§ About this exercise:
Repeat the entries exactly, keeping every line as it is.

§ Input data:

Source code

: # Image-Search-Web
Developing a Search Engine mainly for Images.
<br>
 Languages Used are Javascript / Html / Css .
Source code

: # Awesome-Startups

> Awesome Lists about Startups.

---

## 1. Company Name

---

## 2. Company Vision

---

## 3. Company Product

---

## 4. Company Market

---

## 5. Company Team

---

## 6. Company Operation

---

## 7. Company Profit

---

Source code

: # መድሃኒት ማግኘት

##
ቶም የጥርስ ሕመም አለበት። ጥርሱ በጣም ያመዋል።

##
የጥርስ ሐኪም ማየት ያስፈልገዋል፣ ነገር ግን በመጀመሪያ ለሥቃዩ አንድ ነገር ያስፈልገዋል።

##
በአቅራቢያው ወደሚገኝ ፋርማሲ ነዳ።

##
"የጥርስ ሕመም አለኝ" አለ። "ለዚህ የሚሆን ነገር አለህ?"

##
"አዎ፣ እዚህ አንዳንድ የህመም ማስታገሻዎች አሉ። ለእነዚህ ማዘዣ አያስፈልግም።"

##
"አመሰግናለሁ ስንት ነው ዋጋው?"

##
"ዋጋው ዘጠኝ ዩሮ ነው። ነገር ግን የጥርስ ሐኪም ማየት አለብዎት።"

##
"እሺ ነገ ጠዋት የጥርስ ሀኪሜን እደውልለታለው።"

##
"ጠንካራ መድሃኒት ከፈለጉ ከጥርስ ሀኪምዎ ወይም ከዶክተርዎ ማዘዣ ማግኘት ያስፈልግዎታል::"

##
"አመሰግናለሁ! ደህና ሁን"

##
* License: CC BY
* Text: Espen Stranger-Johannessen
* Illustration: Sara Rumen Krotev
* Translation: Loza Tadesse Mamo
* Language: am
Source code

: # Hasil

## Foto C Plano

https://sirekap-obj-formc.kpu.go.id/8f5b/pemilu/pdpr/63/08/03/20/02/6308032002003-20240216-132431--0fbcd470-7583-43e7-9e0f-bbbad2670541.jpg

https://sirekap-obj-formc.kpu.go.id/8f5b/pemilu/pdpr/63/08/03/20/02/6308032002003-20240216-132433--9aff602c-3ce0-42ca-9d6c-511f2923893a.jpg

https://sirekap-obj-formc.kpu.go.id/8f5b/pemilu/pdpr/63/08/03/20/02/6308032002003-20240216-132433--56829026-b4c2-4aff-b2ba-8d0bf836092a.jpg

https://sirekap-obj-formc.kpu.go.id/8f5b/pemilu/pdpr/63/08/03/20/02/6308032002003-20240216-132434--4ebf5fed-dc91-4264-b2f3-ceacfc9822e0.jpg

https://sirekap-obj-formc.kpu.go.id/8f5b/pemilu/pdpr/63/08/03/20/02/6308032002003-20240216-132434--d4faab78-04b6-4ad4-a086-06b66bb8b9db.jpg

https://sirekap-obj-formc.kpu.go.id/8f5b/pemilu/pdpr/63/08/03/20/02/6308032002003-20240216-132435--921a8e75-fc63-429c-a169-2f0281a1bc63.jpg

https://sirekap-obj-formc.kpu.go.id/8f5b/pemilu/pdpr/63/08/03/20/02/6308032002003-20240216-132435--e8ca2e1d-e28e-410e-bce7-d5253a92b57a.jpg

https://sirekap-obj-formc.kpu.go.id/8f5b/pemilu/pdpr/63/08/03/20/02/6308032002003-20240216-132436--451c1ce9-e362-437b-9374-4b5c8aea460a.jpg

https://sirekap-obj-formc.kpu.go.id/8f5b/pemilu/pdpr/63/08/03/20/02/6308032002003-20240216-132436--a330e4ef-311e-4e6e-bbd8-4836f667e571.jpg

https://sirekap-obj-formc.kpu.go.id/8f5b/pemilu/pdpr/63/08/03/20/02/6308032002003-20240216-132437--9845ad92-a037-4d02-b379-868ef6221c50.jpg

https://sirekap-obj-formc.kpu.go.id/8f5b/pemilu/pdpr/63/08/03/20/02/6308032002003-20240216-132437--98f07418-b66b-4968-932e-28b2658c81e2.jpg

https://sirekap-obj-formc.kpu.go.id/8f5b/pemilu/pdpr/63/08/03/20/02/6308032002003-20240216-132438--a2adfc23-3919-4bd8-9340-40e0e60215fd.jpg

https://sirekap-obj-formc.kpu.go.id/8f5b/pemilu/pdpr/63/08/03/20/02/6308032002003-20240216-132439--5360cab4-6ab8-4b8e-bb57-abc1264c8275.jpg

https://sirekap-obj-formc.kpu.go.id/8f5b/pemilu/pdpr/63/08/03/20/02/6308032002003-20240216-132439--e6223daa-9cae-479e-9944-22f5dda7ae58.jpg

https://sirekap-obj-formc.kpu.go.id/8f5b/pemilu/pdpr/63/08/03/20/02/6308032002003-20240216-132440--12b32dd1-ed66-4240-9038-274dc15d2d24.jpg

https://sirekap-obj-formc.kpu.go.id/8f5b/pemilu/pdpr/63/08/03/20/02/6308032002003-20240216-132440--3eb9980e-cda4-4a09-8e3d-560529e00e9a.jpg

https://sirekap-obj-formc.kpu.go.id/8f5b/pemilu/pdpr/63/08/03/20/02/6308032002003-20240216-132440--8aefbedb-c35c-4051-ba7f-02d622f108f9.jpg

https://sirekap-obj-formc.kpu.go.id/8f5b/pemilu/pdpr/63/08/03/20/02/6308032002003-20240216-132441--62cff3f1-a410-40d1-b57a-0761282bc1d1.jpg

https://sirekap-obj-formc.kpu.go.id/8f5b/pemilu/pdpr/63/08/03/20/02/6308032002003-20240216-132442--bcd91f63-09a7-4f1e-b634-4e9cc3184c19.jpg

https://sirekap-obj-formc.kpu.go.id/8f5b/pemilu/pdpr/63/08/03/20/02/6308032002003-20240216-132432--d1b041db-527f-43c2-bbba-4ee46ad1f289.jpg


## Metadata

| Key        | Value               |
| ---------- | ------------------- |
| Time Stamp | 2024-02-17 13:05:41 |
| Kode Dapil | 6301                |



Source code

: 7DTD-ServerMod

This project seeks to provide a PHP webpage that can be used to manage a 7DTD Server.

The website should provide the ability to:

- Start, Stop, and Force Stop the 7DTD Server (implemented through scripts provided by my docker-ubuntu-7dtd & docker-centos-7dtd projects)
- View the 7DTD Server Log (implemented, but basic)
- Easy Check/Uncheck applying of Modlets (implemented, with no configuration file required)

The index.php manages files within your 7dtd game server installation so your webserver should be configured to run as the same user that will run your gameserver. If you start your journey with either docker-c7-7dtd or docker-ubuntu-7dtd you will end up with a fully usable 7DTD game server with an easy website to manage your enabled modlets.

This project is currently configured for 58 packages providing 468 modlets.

§ Your response:
Source code

: # Image-Search-Web
Developing a Search Engine mainly for Images.
<br>
 Languages Used are Javascript / Html / Css .
Source code

: # Awesome-Startups

> Awesome Lists about Startups.

---

## 1. Company Name

---

## 2. Company Vision

---

## 3. Company Product

---

## 4. Company Market

---

## 5. Company Team

---

## 6. Company Operation

---

## 7. Company Profit

---

Source code

: # መድሃኒት ማግኘት

##
ቶም የጥርስ ሕመም አለበት። ጥርሱ በጣም ያመዋል።

##
የጥርስ ሐኪም ማየት ያስፈልገዋል፣ ነገር ግን በመጀመሪያ ለሥቃዩ አንድ ነገር ያስፈልገዋል።

##
በአቅራቢያው ወደሚገኝ ፋርማሲ ነዳ።

##
"የጥርስ ሕመም አለኝ" አለ። "ለዚህ የሚሆን ነገር አለህ?"

##
"አዎ፣ እዚህ አንዳንድ የህመም ማስታገሻዎች አሉ። ለእነዚህ ማዘዣ አያስፈልግም።"

##
"አመሰግናለሁ ስንት ነው ዋጋው?"

##
"ዋጋው ዘጠኝ ዩሮ ነው። ነገር ግን የጥርስ ሐኪም ማየት አለብዎት።"

##
"እሺ ነገ ጠዋት የጥርስ ሀኪሜን እደውልለታለው።"

##
"ጠንካራ መድሃኒት ከፈለጉ ከጥርስ ሀኪምዎ ወይም ከዶክተርዎ ማዘዣ ማግኘት ያስፈልግዎታል::"

##
"አመሰግናለሁ! ደህና ሁን"

##
* License: CC BY
* Text: Espen Stranger-Johannessen
* Illustration: Sara Rumen Krotev
* Translation: Loza Tadesse Mamo
* Language: am
Source code

: # Hasil

## Foto C Plano

https://sirekap-obj-formc.kpu.go.id/8f5b/pemilu/pdpr/63/08/03/20/02/6308032002003-20240216-132431--0fbcd470-7583-43e7-9e0f-bbbad2670541.jpg

https://sirekap-obj-formc.kpu.go.id/8f5b/pemilu/pdpr/63/08/03/20/02/6308032002003-20240216-132433--9aff602c-3ce0-42ca-9d6c-511f2923893a.jpg

https://sirekap-obj-formc.kpu.go.id/8f5b/pemilu/pdpr/63/08/03/20/02/6308032002003-20240216-132433--56829026-b4c2-4aff-b2ba-8d0bf836092a.jpg

https://sirekap-obj-formc.kpu.go.id/8f5b/pemilu/pdpr/63/08/03/20/02/6308032002003-20240216-132434--4ebf5fed-dc91-4264-b2f3-ceacfc9822e0.jpg

https://sirekap-obj-formc.kpu.go.id/8f5b/pemilu/pdpr/63/08/03/20/02/6308032002003-20240216-132434--d4faab78-04b6-4ad4-a086-06b66bb8b9db.jpg

https://sirekap-obj-formc.kpu.go.id/8f5b/pemilu/pdpr/63/08/03/20/02/6308032002003-20240216-132435--921a8e75-fc63-429c-a169-2f0281a1bc63.jpg

https://sirekap-obj-formc.kpu.go.id/8f5b/pemilu/pdpr/63/08/03/20/02/6308032002003-20240216-132435--e8ca2e1d-e28e-410e-bce7-d5253a92b57a.jpg

https://sirekap-obj-formc.kpu.go.id/8f5b/pemilu/pdpr/63/08/03/20/02/6308032002003-20240216-132436--451c1ce9-e362-437b-9374-4b5c8aea460a.jpg

https://sirekap-obj-formc.kpu.go.id/8f5b/pemilu/pdpr/63/08/03/20/02/6308032002003-20240216-132436--a330e4ef-311e-4e6e-bbd8-4836f667e571.jpg

https://sirekap-obj-formc.kpu.go.id/8f5b/pemilu/pdpr/63/08/03/20/02/6308032002003-20240216-132437--9845ad92-a037-4d02-b379-868ef6221c50.jpg

https://sirekap-obj-formc.kpu.go.id/8f5b/pemilu/pdpr/63/08/03/20/02/6308032002003-20240216-132437--98f07418-b66b-4968-932e-28b2658c81e2.jpg

https://sirekap-obj-formc.kpu.go.id/8f5b/pemilu/pdpr/63/08/03/20/02/6308032002003-20240216-132438--a2adfc23-3919-4bd8-9340-40e0e60215fd.jpg

https://sirekap-obj-formc.kpu.go.id/8f5b/pemilu/pdpr/63/08/03/20/02/6308032002003-20240216-132439--5360cab4-6ab8-4b8e-bb57-abc1264c8275.jpg

https://sirekap-obj-formc.kpu.go.id/8f5b/pemilu/pdpr/63/08/03/20/02/6308032002003-20240216-132439--e6223daa-9cae-479e-9944-22f5dda7ae58.jpg

https://sirekap-obj-formc.kpu.go.id/8f5b/pemilu/pdpr/63/08/03/20/02/6308032002003-20240216-132440--12b32dd1-ed66-4240-9038-274dc15d2d24.jpg

https://sirekap-obj-formc.kpu.go.id/8f5b/pemilu/pdpr/63/08/03/20/02/6308032002003-20240216-132440--3eb9980e-cda4-4a09-8e3d-560529e00e9a.jpg

https://sirekap-obj-formc.kpu.go.id/8f5b/pemilu/pdpr/63/08/03/20/02/6308032002003-20240216-132440--8aefbedb-c35c-4051-ba7f-02d622f108f9.jpg

https://sirekap-obj-formc.kpu.go.id/8f5b/pemilu/pdpr/63/08/03/20/02/6308032002003-20240216-132441--62cff3f1-a410-40d1-b57a-0761282bc1d1.jpg

https://sirekap-obj-formc.kpu.go.id/8f5b/pemilu/pdpr/63/08/03/20/02/6308032002003-20240216-132442--bcd91f63-09a7-4f1e-b634-4e9cc3184c19.jpg

https://sirekap-obj-formc.kpu.go.id/8f5b/pemilu/pdpr/63/08/03/20/02/6308032002003-20240216-132432--d1b041db-527f-43c2-bbba-4ee46ad1f289.jpg


## Metadata

| Key        | Value               |
| ---------- | ------------------- |
| Time Stamp | 2024-02-17 13:05:41 |
| Kode Dapil | 6301                |



Source code

: 7DTD-ServerMod

This project seeks to provide a PHP webpage that can be used to manage a 7DTD Server.

The website should provide the ability to:

- Start, Stop, and Force Stop the 7DTD Server (implemented through scripts provided by my docker-ubuntu-7dtd & docker-centos-7dtd projects)
- View the 7DTD Server Log (implemented, but basic)
- Easy Check/Uncheck applying of Modlets (implemented, with no configuration file required)

The index.php manages files within your 7dtd game server installation so your webserver should be configured to run as the same user that will run your gameserver. If you start your journey with either docker-c7-7dtd or docker-ubuntu-7dtd you will end up with a fully usable 7DTD game server with an easy website to manage your enabled modlets.

This project is currently configured for 58 packages providing 468 modlets.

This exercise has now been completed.